Stored records:
+ + + + +
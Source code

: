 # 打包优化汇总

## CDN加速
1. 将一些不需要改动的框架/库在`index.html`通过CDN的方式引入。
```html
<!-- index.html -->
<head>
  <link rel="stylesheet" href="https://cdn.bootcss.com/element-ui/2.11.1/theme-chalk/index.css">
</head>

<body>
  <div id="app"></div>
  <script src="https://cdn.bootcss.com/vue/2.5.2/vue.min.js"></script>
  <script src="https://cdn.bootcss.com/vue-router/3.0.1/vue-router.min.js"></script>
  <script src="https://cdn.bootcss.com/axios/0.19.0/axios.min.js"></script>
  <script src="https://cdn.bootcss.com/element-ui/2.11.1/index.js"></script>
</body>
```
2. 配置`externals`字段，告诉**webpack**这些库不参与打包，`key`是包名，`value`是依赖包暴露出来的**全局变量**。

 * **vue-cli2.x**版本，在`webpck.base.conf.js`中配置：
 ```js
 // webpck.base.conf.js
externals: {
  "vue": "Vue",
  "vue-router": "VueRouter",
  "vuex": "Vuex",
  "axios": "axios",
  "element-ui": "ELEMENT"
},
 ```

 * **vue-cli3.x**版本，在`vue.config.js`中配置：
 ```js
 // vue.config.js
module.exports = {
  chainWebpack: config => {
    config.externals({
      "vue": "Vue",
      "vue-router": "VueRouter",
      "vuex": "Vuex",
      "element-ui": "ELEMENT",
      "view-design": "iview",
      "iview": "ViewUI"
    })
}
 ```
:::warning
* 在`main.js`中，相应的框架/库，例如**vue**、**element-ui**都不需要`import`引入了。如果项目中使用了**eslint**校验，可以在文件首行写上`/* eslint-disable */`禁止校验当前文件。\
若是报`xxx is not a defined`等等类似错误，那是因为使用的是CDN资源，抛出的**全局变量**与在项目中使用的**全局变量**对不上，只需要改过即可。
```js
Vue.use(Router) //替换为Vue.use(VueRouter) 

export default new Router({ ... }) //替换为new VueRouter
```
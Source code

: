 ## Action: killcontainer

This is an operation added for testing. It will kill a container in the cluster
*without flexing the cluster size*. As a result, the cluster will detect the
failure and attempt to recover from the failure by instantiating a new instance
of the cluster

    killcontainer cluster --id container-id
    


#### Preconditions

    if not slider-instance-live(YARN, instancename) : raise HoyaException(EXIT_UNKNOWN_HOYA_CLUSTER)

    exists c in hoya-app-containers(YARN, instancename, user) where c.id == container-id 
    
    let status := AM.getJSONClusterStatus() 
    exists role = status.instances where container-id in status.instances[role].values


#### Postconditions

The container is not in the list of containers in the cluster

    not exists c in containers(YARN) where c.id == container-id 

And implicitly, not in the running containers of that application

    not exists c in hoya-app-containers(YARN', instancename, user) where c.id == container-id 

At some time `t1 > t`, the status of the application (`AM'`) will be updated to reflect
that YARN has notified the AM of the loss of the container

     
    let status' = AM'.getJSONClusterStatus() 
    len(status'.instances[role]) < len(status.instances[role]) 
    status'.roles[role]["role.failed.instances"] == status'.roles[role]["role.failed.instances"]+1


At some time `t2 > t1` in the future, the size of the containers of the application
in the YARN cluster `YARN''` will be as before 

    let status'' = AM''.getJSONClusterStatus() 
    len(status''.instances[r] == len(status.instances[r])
+ + + + +
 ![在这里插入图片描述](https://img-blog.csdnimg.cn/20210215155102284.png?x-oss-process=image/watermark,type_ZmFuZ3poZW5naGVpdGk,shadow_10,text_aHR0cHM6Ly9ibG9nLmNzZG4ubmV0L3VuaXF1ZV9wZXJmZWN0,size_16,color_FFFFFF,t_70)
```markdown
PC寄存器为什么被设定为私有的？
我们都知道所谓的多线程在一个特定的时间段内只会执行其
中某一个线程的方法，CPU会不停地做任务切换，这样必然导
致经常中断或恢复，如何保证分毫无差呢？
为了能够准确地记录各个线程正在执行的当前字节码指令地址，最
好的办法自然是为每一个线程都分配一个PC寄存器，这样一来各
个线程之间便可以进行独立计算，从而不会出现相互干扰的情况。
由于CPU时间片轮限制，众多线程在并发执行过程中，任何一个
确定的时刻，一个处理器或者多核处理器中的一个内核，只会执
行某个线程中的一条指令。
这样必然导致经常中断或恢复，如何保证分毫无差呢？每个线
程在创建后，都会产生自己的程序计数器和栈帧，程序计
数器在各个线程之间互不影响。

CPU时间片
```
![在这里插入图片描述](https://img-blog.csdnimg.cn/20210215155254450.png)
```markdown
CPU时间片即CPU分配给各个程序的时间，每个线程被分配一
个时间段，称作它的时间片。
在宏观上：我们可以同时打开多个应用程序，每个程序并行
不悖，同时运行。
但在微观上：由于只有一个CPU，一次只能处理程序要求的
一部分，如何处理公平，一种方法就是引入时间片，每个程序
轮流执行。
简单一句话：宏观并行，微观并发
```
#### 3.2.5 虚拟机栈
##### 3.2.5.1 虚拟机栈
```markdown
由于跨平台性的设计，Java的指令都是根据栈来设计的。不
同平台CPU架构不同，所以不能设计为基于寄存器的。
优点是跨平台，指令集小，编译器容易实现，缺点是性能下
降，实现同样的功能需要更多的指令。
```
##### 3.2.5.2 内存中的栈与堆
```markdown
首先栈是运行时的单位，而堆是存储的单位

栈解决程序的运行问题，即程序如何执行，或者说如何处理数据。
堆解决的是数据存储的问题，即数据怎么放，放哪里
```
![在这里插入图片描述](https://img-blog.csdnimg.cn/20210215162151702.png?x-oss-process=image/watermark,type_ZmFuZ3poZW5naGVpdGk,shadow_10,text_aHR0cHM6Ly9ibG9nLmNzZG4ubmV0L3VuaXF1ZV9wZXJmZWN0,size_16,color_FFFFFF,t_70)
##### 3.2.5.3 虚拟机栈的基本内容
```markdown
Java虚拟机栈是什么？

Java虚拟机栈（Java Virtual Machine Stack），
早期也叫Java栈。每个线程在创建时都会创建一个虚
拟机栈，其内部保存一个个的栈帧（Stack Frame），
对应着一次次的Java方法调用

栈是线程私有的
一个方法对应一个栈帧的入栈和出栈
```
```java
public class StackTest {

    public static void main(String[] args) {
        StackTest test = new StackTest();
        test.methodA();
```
+ + + + +
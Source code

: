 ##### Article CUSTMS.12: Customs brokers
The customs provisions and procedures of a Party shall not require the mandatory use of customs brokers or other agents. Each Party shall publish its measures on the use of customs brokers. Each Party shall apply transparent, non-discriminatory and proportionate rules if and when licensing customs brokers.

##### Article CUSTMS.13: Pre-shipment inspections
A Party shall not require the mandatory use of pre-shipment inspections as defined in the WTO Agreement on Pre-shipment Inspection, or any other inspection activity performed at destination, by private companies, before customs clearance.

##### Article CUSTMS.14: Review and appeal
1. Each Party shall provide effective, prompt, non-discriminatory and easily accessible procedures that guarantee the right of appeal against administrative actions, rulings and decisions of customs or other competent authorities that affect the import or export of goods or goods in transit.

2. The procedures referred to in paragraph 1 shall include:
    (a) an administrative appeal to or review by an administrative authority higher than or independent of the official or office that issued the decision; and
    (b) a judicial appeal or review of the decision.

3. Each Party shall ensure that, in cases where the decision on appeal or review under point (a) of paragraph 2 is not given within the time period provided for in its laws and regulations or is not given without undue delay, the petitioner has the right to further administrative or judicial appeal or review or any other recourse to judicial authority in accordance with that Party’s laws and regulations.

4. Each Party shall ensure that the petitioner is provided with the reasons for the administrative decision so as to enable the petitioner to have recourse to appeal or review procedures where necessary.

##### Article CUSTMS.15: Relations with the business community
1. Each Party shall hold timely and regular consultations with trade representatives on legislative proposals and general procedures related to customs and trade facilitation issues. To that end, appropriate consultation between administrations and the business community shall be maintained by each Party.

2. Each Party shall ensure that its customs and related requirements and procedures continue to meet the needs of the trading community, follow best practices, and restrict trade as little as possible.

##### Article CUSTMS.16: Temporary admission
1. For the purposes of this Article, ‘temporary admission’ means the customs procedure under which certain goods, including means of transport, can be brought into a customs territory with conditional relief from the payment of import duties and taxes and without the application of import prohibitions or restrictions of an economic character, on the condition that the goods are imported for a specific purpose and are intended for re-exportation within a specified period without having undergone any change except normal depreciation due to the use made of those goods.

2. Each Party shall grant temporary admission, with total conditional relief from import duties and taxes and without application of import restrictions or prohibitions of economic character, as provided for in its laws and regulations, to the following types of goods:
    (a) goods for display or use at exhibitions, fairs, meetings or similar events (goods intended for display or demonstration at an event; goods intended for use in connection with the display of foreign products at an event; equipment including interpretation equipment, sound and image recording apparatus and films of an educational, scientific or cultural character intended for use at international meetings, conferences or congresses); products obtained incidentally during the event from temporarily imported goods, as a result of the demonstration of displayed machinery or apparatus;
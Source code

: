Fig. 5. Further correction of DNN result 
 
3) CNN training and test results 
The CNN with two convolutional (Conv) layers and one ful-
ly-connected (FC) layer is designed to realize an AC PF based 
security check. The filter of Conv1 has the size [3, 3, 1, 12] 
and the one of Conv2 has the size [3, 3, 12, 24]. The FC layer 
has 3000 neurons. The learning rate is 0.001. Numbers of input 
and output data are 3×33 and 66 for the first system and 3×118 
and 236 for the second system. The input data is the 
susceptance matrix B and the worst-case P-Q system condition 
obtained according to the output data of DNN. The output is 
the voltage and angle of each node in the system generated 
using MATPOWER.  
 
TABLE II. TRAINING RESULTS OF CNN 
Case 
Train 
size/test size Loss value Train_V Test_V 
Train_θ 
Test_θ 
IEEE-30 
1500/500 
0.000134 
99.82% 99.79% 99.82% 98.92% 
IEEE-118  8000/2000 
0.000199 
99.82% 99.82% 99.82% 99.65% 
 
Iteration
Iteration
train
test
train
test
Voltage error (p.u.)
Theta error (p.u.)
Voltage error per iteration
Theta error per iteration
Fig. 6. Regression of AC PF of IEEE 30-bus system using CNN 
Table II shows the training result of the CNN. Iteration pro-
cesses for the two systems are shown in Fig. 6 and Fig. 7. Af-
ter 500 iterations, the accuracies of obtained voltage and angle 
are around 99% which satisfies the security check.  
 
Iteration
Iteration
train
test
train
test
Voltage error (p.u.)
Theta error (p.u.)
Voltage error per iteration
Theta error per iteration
+ + + + +
• [GOAL OF THE EXERCISE]:
Retype only this portion of the data above: the line containing "has 3000 neurons.", the line containing "Fig. 6. Regression", and all lines between them, exactly.

• [EXERCISE RESULT]:
has 3000 neurons. The learning rate is 0.001. Numbers of input 
and output data are 3×33 and 66 for the first system and 3×118 
and 236 for the second system. The input data is the 
susceptance matrix B and the worst-case P-Q system condition 
obtained according to the output data of DNN. The output is 
the voltage and angle of each node in the system generated 
using MATPOWER.  
 
TABLE II. TRAINING RESULTS OF CNN 
Case 
Train 
size/test size Loss value Train_V Test_V 
Train_θ 
Test_θ 
IEEE-30 
1500/500 
0.000134 
99.82% 99.79% 99.82% 98.92% 
IEEE-118  8000/2000 
0.000199 
99.82% 99.82% 99.82% 99.65% 
 
Iteration
Iteration
train
test
train
test
Voltage error (p.u.)
Theta error (p.u.)
Voltage error per iteration
Theta error per iteration
Fig. 6. Regression of AC PF of IEEE 30-bus system using CNN 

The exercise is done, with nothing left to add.